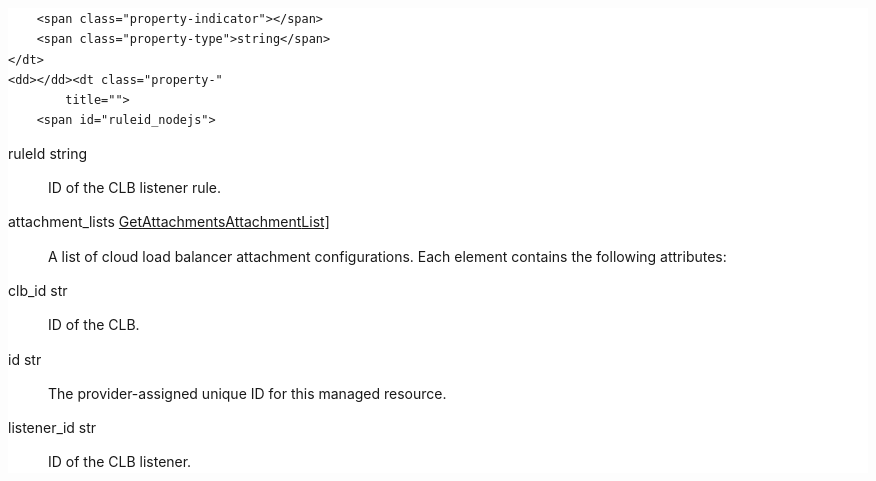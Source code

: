         <span class="property-indicator"></span>
        <span class="property-type">string</span>
    </dt>
    <dd></dd><dt class="property-"
            title="">
        <span id="ruleid_nodejs">
<a data-swiftype-name="resource-property" data-swiftype-type="text" href="#ruleid_nodejs" style="color: inherit; text-decoration: inherit;">rule<wbr>Id</a>
</span>
        <span class="property-indicator"></span>
        <span class="property-type">string</span>
    </dt>
    <dd><p>ID of the CLB listener rule.</p>
</dd></dl>
</pulumi-choosable>
</div>

<div>
<pulumi-choosable type="language" values="python">
<dl class="resources-properties"><dt class="property-"
            title="">
        <span id="attachment_lists_python">
<a data-swiftype-name="resource-property" data-swiftype-type="text" href="#attachment_lists_python" style="color: inherit; text-decoration: inherit;">attachment_<wbr>lists</a>
</span>
        <span class="property-indicator"></span>
        <span class="property-type"><a href="#getattachmentsattachmentlist">Get<wbr>Attachments<wbr>Attachment<wbr>List]</a></span>
    </dt>
    <dd><p>A list of cloud load balancer attachment configurations. Each element contains the following attributes:</p>
</dd><dt class="property-"
            title="">
        <span id="clb_id_python">
<a data-swiftype-name="resource-property" data-swiftype-type="text" href="#clb_id_python" style="color: inherit; text-decoration: inherit;">clb_<wbr>id</a>
</span>
        <span class="property-indicator"></span>
        <span class="property-type">str</span>
    </dt>
    <dd><p>ID of the CLB.</p>
</dd><dt class="property-"
            title="">
        <span id="id_python">
<a data-swiftype-name="resource-property" data-swiftype-type="text" href="#id_python" style="color: inherit; text-decoration: inherit;">id</a>
</span>
        <span class="property-indicator"></span>
        <span class="property-type">str</span>
    </dt>
    <dd><p>The provider-assigned unique ID for this managed resource.</p>
</dd><dt class="property-"
            title="">
        <span id="listener_id_python">
<a data-swiftype-name="resource-property" data-swiftype-type="text" href="#listener_id_python" style="color: inherit; text-decoration: inherit;">listener_<wbr>id</a>
</span>
        <span class="property-indicator"></span>
        <span class="property-type">str</span>
    </dt>
    <dd><p>ID of the CLB listener.</p>
</dd><dt class="property-"
            title="">
        <span id="result_output_file_python">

• • • •

• [Aim of the task] From the first line to the last, reproduce the listing above exactly, leaving the pictures out.

• [Response below]
Source code

:         <span class="property-indicator"></span>
        <span class="property-type">string</span>
    </dt>
    <dd></dd><dt class="property-"
            title="">
        <span id="ruleid_nodejs">
<a data-swiftype-name="resource-property" data-swiftype-type="text" href="#ruleid_nodejs" style="color: inherit; text-decoration: inherit;">rule<wbr>Id</a>
</span>
        <span class="property-indicator"></span>
        <span class="property-type">string</span>
    </dt>
    <dd><p>ID of the CLB listener rule.</p>
</dd></dl>
</pulumi-choosable>
</div>

<div>
<pulumi-choosable type="language" values="python">
<dl class="resources-properties"><dt class="property-"
            title="">
        <span id="attachment_lists_python">
<a data-swiftype-name="resource-property" data-swiftype-type="text" href="#attachment_lists_python" style="color: inherit; text-decoration: inherit;">attachment_<wbr>lists</a>
</span>
        <span class="property-indicator"></span>
        <span class="property-type"><a href="#getattachmentsattachmentlist">Get<wbr>Attachments<wbr>Attachment<wbr>List]</a></span>
    </dt>
    <dd><p>A list of cloud load balancer attachment configurations. Each element contains the following attributes:</p>
</dd><dt class="property-"
            title="">
        <span id="clb_id_python">
<a data-swiftype-name="resource-property" data-swiftype-type="text" href="#clb_id_python" style="color: inherit; text-decoration: inherit;">clb_<wbr>id</a>
</span>
        <span class="property-indicator"></span>
        <span class="property-type">str</span>
    </dt>
    <dd><p>ID of the CLB.</p>
</dd><dt class="property-"
            title="">
        <span id="id_python">
<a data-swiftype-name="resource-property" data-swiftype-type="text" href="#id_python" style="color: inherit; text-decoration: inherit;">id</a>
</span>
        <span class="property-indicator"></span>
        <span class="property-type">str</span>
    </dt>
    <dd><p>The provider-assigned unique ID for this managed resource.</p>
</dd><dt class="property-"
            title="">
        <span id="listener_id_python">
<a data-swiftype-name="resource-property" data-swiftype-type="text" href="#listener_id_python" style="color: inherit; text-decoration: inherit;">listener_<wbr>id</a>
</span>
        <span class="property-indicator"></span>
        <span class="property-type">str</span>
    </dt>
    <dd><p>ID of the CLB listener.</p>
</dd><dt class="property-"
            title="">
        <span id="result_output_file_python">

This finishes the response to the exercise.